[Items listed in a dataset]

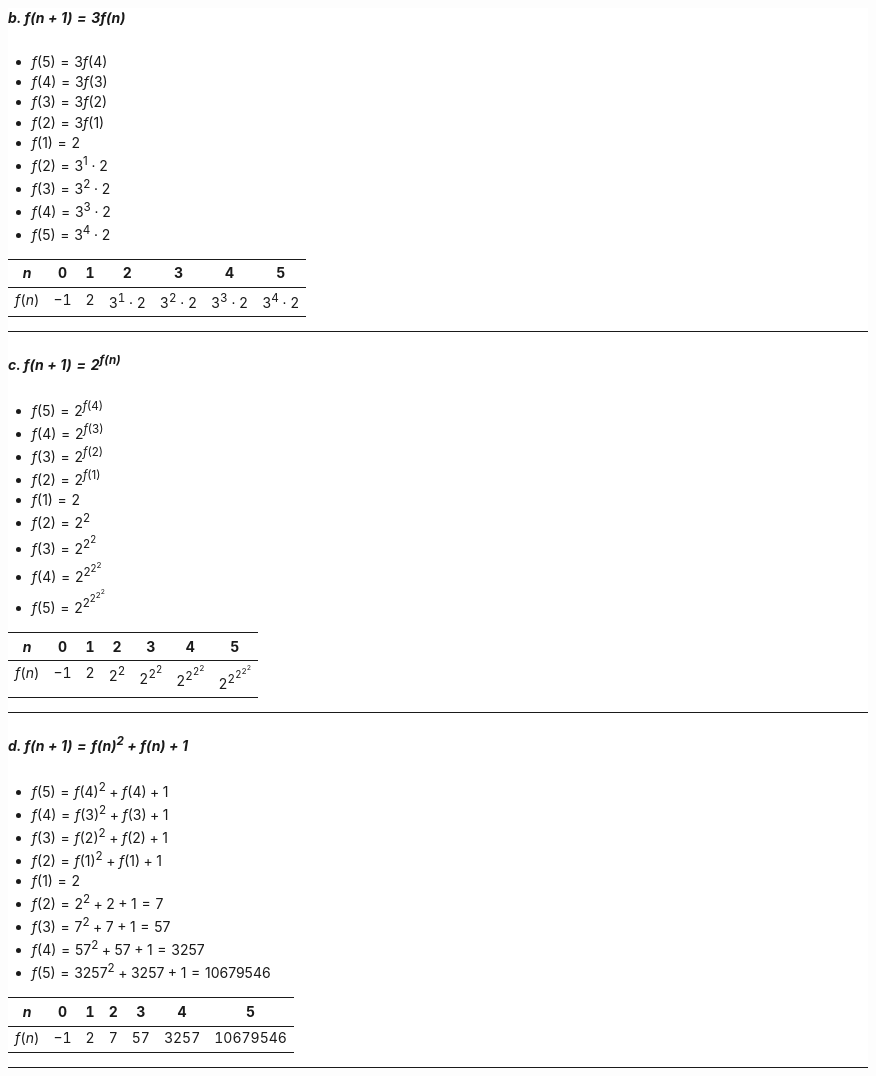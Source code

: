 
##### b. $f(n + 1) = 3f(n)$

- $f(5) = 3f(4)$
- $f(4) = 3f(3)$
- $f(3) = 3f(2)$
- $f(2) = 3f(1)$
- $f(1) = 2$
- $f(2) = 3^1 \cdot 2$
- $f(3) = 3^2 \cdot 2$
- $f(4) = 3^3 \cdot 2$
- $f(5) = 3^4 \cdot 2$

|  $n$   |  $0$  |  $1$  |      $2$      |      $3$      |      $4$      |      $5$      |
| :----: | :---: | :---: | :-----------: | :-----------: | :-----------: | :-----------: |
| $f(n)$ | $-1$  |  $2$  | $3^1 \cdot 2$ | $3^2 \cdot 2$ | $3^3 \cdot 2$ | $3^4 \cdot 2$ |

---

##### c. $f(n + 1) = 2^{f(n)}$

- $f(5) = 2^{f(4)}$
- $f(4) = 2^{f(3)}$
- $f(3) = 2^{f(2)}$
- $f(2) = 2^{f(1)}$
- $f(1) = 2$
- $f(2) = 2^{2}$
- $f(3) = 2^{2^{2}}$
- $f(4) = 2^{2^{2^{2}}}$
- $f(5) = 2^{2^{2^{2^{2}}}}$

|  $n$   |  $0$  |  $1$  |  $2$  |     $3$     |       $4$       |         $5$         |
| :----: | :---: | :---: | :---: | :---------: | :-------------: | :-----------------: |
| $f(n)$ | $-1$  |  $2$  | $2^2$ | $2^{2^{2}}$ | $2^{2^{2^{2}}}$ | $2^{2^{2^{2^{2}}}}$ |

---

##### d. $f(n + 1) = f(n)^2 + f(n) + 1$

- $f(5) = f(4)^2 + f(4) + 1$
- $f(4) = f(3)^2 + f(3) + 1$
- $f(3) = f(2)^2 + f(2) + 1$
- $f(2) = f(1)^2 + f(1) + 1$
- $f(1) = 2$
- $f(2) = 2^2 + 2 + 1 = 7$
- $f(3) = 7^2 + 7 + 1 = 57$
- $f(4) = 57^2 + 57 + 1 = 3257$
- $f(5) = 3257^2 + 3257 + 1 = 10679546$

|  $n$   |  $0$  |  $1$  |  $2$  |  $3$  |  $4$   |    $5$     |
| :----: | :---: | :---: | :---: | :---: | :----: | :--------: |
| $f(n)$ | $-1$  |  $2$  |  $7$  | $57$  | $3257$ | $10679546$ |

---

* * *

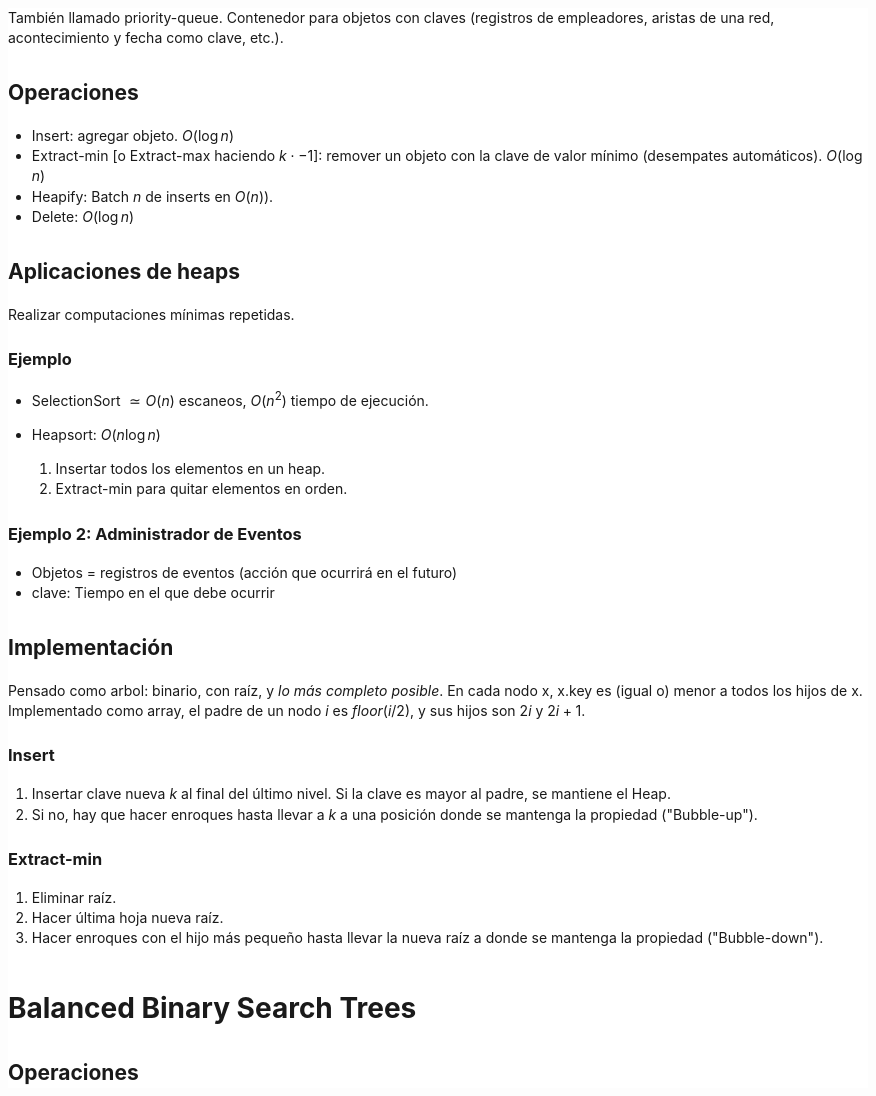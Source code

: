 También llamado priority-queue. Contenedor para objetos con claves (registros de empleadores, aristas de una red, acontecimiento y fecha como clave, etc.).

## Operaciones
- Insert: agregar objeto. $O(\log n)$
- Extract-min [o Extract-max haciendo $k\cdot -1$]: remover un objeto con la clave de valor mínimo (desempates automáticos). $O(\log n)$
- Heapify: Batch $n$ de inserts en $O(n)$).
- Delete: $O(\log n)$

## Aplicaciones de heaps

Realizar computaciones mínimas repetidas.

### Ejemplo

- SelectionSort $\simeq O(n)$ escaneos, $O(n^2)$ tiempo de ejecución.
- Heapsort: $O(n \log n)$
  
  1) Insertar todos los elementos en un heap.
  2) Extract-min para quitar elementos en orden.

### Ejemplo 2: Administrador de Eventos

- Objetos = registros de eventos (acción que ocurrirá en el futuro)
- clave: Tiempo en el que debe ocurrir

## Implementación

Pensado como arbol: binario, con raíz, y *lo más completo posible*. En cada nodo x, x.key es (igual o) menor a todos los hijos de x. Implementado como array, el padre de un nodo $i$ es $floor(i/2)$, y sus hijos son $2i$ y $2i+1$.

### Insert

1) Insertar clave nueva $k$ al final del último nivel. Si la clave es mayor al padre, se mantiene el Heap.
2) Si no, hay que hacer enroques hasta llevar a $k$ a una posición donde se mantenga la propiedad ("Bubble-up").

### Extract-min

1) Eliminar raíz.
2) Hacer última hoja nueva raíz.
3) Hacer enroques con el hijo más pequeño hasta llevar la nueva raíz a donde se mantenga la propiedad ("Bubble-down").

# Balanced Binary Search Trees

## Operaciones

_WORK REQUIRED:_
Wherever a line in the data above holds the word "donde", copy that line.

_RESPONSE TO THIS EXERCISE:_
2) Si no, hay que hacer enroques hasta llevar a $k$ a una posición donde se mantenga la propiedad ("Bubble-up").
3) Hacer enroques con el hijo más pequeño hasta llevar la nueva raíz a donde se mantenga la propiedad ("Bubble-down").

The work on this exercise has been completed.